#### [What the exercise asks]
Could you repeat every record below exactly as written?

Records from a dataset
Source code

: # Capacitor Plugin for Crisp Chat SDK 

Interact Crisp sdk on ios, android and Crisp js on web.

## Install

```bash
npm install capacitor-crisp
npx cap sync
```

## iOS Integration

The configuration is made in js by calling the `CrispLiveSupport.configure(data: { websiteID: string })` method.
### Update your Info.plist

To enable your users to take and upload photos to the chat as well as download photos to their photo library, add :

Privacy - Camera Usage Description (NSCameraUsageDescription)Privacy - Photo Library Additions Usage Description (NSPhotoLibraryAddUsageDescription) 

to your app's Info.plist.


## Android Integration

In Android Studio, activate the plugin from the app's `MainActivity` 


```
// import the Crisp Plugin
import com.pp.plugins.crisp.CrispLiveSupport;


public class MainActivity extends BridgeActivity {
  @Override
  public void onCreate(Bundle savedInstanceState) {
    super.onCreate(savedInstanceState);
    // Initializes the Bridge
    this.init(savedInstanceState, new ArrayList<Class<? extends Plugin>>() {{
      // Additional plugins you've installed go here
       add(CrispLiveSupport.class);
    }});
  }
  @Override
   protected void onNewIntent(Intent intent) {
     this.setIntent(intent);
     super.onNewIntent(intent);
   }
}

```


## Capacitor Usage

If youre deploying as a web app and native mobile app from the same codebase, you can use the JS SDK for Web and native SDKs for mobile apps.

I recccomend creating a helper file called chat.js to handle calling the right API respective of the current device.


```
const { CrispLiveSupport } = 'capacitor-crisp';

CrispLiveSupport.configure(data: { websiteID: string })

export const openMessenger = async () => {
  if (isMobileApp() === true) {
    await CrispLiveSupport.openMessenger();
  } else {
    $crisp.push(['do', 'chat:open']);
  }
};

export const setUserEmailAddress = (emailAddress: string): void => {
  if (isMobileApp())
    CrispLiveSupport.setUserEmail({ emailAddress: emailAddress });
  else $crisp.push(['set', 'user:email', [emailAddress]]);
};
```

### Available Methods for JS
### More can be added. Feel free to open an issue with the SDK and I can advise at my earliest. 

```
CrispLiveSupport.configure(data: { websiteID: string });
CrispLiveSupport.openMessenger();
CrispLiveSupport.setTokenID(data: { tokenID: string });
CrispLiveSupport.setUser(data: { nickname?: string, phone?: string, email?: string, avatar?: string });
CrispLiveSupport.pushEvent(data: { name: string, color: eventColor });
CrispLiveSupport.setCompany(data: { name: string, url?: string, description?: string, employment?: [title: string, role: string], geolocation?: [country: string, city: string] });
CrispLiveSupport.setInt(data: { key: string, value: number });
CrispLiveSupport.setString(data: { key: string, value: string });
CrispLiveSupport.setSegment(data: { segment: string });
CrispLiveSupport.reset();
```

#### [Answer to this problem]
Source code

: # Capacitor Plugin for Crisp Chat SDK 

Interact Crisp sdk on ios, android and Crisp js on web.

## Install

```bash
npm install capacitor-crisp
npx cap sync
```

## iOS Integration

The configuration is made in js by calling the `CrispLiveSupport.configure(data: { websiteID: string })` method.
### Update your Info.plist

To enable your users to take and upload photos to the chat as well as download photos to their photo library, add :

Privacy - Camera Usage Description (NSCameraUsageDescription)Privacy - Photo Library Additions Usage Description (NSPhotoLibraryAddUsageDescription) 

to your app's Info.plist.


## Android Integration

In Android Studio, activate the plugin from the app's `MainActivity` 


```
// import the Crisp Plugin
import com.pp.plugins.crisp.CrispLiveSupport;


public class MainActivity extends BridgeActivity {
  @Override
  public void onCreate(Bundle savedInstanceState) {
    super.onCreate(savedInstanceState);
    // Initializes the Bridge
    this.init(savedInstanceState, new ArrayList<Class<? extends Plugin>>() {{
      // Additional plugins you've installed go here
       add(CrispLiveSupport.class);
    }});
  }
  @Override
   protected void onNewIntent(Intent intent) {
     this.setIntent(intent);
     super.onNewIntent(intent);
   }
}

```


## Capacitor Usage

If youre deploying as a web app and native mobile app from the same codebase, you can use the JS SDK for Web and native SDKs for mobile apps.

I recccomend creating a helper file called chat.js to handle calling the right API respective of the current device.


```
const { CrispLiveSupport } = 'capacitor-crisp';

CrispLiveSupport.configure(data: { websiteID: string })

export const openMessenger = async () => {
  if (isMobileApp() === true) {
    await CrispLiveSupport.openMessenger();
  } else {
    $crisp.push(['do', 'chat:open']);
  }
};

export const setUserEmailAddress = (emailAddress: string): void => {
  if (isMobileApp())
    CrispLiveSupport.setUserEmail({ emailAddress: emailAddress });
  else $crisp.push(['set', 'user:email', [emailAddress]]);
};
```

### Available Methods for JS
### More can be added. Feel free to open an issue with the SDK and I can advise at my earliest. 

```
CrispLiveSupport.configure(data: { websiteID: string });
CrispLiveSupport.openMessenger();
CrispLiveSupport.setTokenID(data: { tokenID: string });
CrispLiveSupport.setUser(data: { nickname?: string, phone?: string, email?: string, avatar?: string });
CrispLiveSupport.pushEvent(data: { name: string, color: eventColor });
CrispLiveSupport.setCompany(data: { name: string, url?: string, description?: string, employment?: [title: string, role: string], geolocation?: [country: string, city: string] });
CrispLiveSupport.setInt(data: { key: string, value: number });
CrispLiveSupport.setString(data: { key: string, value: string });
CrispLiveSupport.setSegment(data: { segment: string });
CrispLiveSupport.reset();
```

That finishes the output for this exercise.